Optimism about Research into Depression
For the first time ever researchers identified two genetic variants associated with major depressive disorder. In a study published in Nature over the summer, scientists at University of Oxford found the genetic variants and were able to replicate their findings. Although previous studies have found genetic associations, unlike with these findings those failed to stand up to further scrutiny. One of the variants identified in this study is near the gene SIRT1, which plays a role in mitochondria, the energy producing organelles of the cell. The findings may help identify drug targets to better treat depression, which affects more than 350 million people.
Innovation in Diagnosing Parkinson’s
A team of researchers has developed a simple, non-invasive approach to diagnosing people with Parkinson’s disease, an illness that is typically very difficult to detect. The model uses a combination of such things as genetic data, family health information, age, and biomarkers like the ability to smell to make a diagnosis. The researchers believe that with some refinements the tool could help in screening and diagnosing individuals for the condition and help in differentiating Parkinson’s disease from other neurological conditions.
Fossils found in a South African cave could be that of a brand new human ancestor, dubbed Homo naledi. The species dates back two million years, and pushes back the age of the genus Homo – which includes modern humans – at least 400,000 years earlier than previously thought.
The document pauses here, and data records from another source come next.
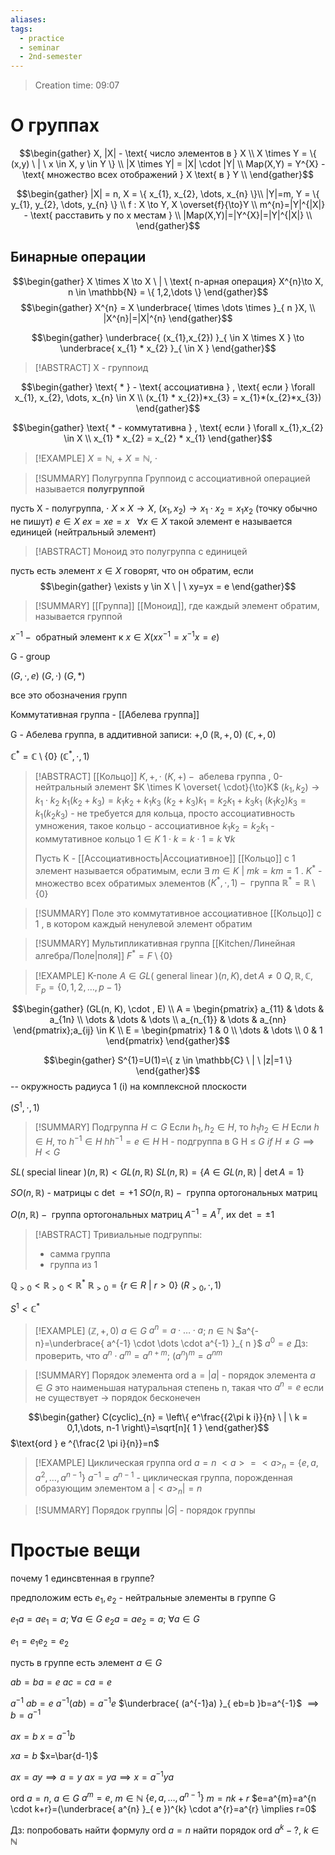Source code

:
 ```yaml
---
aliases: 
tags:
  - practice
  - seminar
  - 2nd-semester
---
```


> Creation time: 09:07

# О группах

$$\begin{gather}
X, |X| - \text{ число элементов в  } X \\
X \times Y = \{ (x,y)  \ | \ x  \in  X, y  \in  Y \} \\
|X \times Y| = |X|  \cdot  |Y| \\
Map(X,Y) = Y^{X} - \text{ множество всех отображений   } X \text{ в } Y \\
\end{gather}$$

$$\begin{gather}
|X| = n, X = \{  x_{1}, x_{2}, \dots, x_{n}  \}\\
|Y|=m, Y = \{  y_{1}, y_{2}, \dots, y_{n}  \} \\
f : X \to Y, X  \overset{f}{\to}Y  \\
m^{n}=|Y|^{|X|} - \text{ расставить y по x местам } \\
|Map(X,Y)|=|Y^{X}|=|Y|^{|X|} \\
\end{gather}$$


## Бинарные операции

$$\begin{gather}
X \times X \to X  \ | \ \text{ n-арная операция} X^{n}\to X, n \in \mathbb{N} = \{ 1,2,\dots \}
\end{gather}$$
$$\begin{gather}
X^{n} = X \underbrace{ \times  \dots \times }_{ n }X, \\
|X^{n}|=|X|^{n}
\end{gather}$$

$$\begin{gather}
\underbrace{ (x_{1},x_{2}) }_{  \in X \times X } \to \underbrace{ x_{1} * x_{2} }_{  \in X }  
 \end{gather}$$
>[!ABSTRACT]
>X - группоид

$$\begin{gather}
\text{ * }  - \text{ ассоциативна } , \text{ если } \forall  x_{1}, x_{2}, \dots, x_{n}  \in  X \\
(x_{1} * x_{2})*x_{3} = x_{1}*(x_{2}*x_{3})
\end{gather}$$

$$\begin{gather}
\text{ * - коммутативна } , \text{ если } \forall x_{1},x_{2}  \in  X \\
x_{1} * x_{2} = x_{2} * x_{1}
\end{gather}$$

>[!EXAMPLE]
>$X=\mathbb{N}$, +
>$X=\mathbb{N}$, $\cdot$

>[!SUMMARY] Полугруппа
>Группоид с ассоциативной операцией называется **полугруппой**

пусть X - полугруппа, $\cdot$  $X \times X \to X$, $(x_{1},x_{2})\to x_{1}  \cdot x_{2} = x_{1}x_{2}$ (точку обычно не пишут)
$e  \in X$
$ex=xe=x \ \ \ \forall x  \in X$
такой элемент e называется единицей (нейтральный элемент)

>[!ABSTRACT] Моноид
>это полугруппа с единицей

пусть есть элемент $x  \in X$
говорят, что он обратим, если $$\begin{gather}
\exists y  \in X  \ | \ xy=yx = e
\end{gather}$$
>[!SUMMARY] [[Группа]] 
>[[Моноид]], где каждый элемент обратим, называется группой


$x^{-1} - \text{ обратный элемент к } x  \in X (x x^{-1}=x^{-1}x=e)$

G - group

$(G,  \cdot, e)$
$(G,  \cdot)$
$(G, *)$

все это обозначения групп

Коммутативная группа - [[Абелева группа]]

G - Абелева группа, в аддитивной записи: +,0
$(\mathbb{R}, +, 0)$
$(\mathbb{C}, +, 0)$

$\mathbb{C}^{*}=\mathbb{C} \setminus \{0\}$
$(\mathbb{C}^{*},  \cdot, 1)$

>[!ABSTRACT] [[Кольцо]] 
>$K, +,  \cdot$
>$(K, +)-\text{ абелева группа }$, 0-нейтральный элемент
>$K \times K  \overset{ \cdot}{\to}K$
>$(k_{1},k_{2})\to k_{1} \cdot k_{2}$
>$k_{1}(k_{2}+k_{3})=k_{1}k_{2} + k_{1}k_{3}$
>$(k_{2}+k_{3})k_{1}=k_{2}k_{1}+k_{3}k_{1}$
>$(k_{1}k_{2})k_{3}=k_{1}(k_{2}k_{3})$ - не требуется для кольца, просто ассоциативность умножения, такое кольцо - ассоциативное
>$k_{1}k_{2}=k_{2}k_{1}$ - коммутативное кольцо
>$1  \in K$
>$1 \cdot k = k  \cdot 1 = k$
>$\forall k$
>
>Пусть K - [[Ассоциативность|Ассоциативное]]  [[Кольцо]] с 1
>элемент называется обратимым, если $\exists$ $m \in K  \ | \ mk=km=1$
>.
>$K^{*}$ - множество всех обратимых элементов
>$(K^{*},  \cdot, 1) - \text{ группа }$
>$\mathbb{R}^{*}=\mathbb{R} \setminus \{ 0 \}$

>[!SUMMARY] Поле
>это коммутативное ассоциативное [[Кольцо]] с 1 , в котором каждый ненулевой элемент обратим

>[!SUMMARY] Мультипликативная группа [[Kitchen/Линейная алгебра/Поле|поля]] 
>$F^{*}=F \setminus \{ 0 \}$

>[!EXAMPLE]
>K-поле
>$A  \in GL (\text{ general linear })(n, K), \det A \neq 0$ 
>$Q, \mathbb{R}, \mathbb{C}, \mathbb{F}_{p}=\{ 0,1,2,\dots,p-1 \}$


$$\begin{gather}
(GL(n, K),  \cdot , E) \\
A = \begin{pmatrix}
a_{11} &  \dots  & a_{1n} \\
\dots & \dots & \dots \\
a_{n_{1}} & \dots & a_{nn}
\end{pmatrix};a_{ij}  \in  K \\
E = \begin{pmatrix}
1 & 0 \\
\dots & \dots \\
0 & 1
\end{pmatrix}
\end{gather}$$

$$\begin{gather}
S^{1}=U(1)=\{ z  \in  \mathbb{C}  \ | \  |z|=1 \}
\end{gather}$$ -- окружность радиуса 1 (i) на комплексной плоскости

$(S^{1},  \cdot, 1)$

>[!SUMMARY] Подгруппа
>$H  \subset G$
>Если $h_{1},h_{2}  \in H$, то
>$h_{1}h_{2}  \in H$
>Если $h  \in H$, то $h^{-1} \in H$
>$hh^{-1}=e  \in H$
>H - подгруппа в G
>H $\leq\ G$
>$if \ H \neq G \implies H < G$

$SL (\text{ special linear })(n,\mathbb{R}) <GL(n, \mathbb{R})$
$SL(n, \mathbb{R})=\{ A  \in GL(n, \mathbb{R})  \ | \ \det A = 1 \}$

$SO(n,\mathbb{R})$ - матрицы с $\det = +1$
$SO(n, \mathbb{R})- \text{ группа ортогональных матриц }$

$O(n, \mathbb{R})-\text{ группа ортогональных матриц }$
$A^{-1}=A^{T}$, их $\det = \pm 1$

>[!ABSTRACT] Тривиальные подгруппы:
>* самма группа
>* группа из 1

$\mathbb{Q}_{>0}<\mathbb{R}_{>0} <\mathbb{R}^{*}$
$\mathbb{R}_{>0} = \{ r  \in R  \ | \ r > 0 \}$
$(R_{>0},  \cdot, 1)$

$S^{1} < \mathbb{C}^{*}$

>[!EXAMPLE]
>$(\mathbb{Z}, +, 0)$
>$a  \in G$
>$a^{n}=a \cdot \dots  \cdot a$; $n  \in \mathbb{N}$
>$a^{-n}=\underbrace{ a^{-1} \cdot \dots  \cdot a^{-1} }_{ n }$
>$a^{0}=e$
>Дз: проверить, что $a^{n} \cdot a^{m} = a^{n+m}$; $(a^{n})^{m}=a^{nm}$

>[!SUMMARY] Порядок элемента
>$\text{ord a}=|a|$ - порядок элемента $a \in G$
>это наименьшая натуральная степень n, такая что $a^{n}=e$
>если не существует -> порядок бесконечен

$$\begin{gather}
C(cyclic)_{n} = \left\{  e^\frac{{2\pi k i}}{n}  \ | \  k = 0,1,\dots, n-1  \right\}=\sqrt[n]{ 1 }
\end{gather}$$
$\text{ord } e ^{\frac{2 \pi i}{n}}=n$


>[!EXAMPLE] Циклическая группа
>$\text{ord } a = n$
>$<a> = <a> _{n}= \{ e, a, a^{2}, \dots, a^{n-1} \}$
>$a^{-1}=a^{n-1}$ - циклическая группа, порожденная образующим элементом a
>$|<a>_{n}|=n$

>[!SUMMARY] Порядок группы
>$|G|$ - порядок группы

# Простые вещи

почему 1 единсвтенная в группе?

предположим есть $e_{1},e_{2}$ - нейтральные элементы в группе G

$e_{1}a=ae_{1}=a$;  $\forall a  \in G$
$e_{2}a=ae_{2}=a$;  $\forall a  \in G$

$e_{1}=e_{1}e_{2}=e_{2}$

пусть в группе есть элемент $a \in G$

$ab=ba=e$
$ac=ca=e$

$a^{-1}$
$ab=e$
$a^{-1}(ab)=a^{-1}e$
$\underbrace{ (a^{-1}a) }_{ eb=b }b=a^{-1}$
$\implies b= a^{-1}$

$ax=b$
$x=a^{-1}b$

$xa=b$
$x=\bar{d-1}$

$ax=ay \implies a=y$
$ax=ya\implies x=a^{-1}ya$

$\text{ord } a = n$, $a  \in G$
$a^{m}=e$, $m  \in \mathbb{N}$
$\{ e,a, \dots, a^{n-1} \}$
$m=nk+r$
$e=a^{m}=a^{n \cdot k+r}=(\underbrace{ a^{n} }_{ e })^{k} \cdot a^{r}=a^{r} \implies r=0$

Дз: попробовать найти формулу $\text{ord }a=n$
$\text{ найти порядок } \text{ord }a^{k}-?$, $k  \in \mathbb{N}$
Few breakthroughs have stimulated more discussion in genetics than the innovative technique to “edit” specific bits of DNA. Called Crispr-Cas9, it offers a simple and quick way of snipping out a sections of DNA and stitching the DNA back together again. In so doing it could be used for all sorts conventional and gene therapies. Yet while the gene editing tool offers intriguing possibilities for “correcting” genetic defects that trigger disease or inherited conditions, it raised huge moral and ethical issues. While the technology has raced ahead, sorting out all the issues it raises has lagged behind. In December scientists from around the world met to discuss the implications in Washington DC and agreed to put a halt to editing of the human genome until clearer lines and standards could be agreed upon although research continues.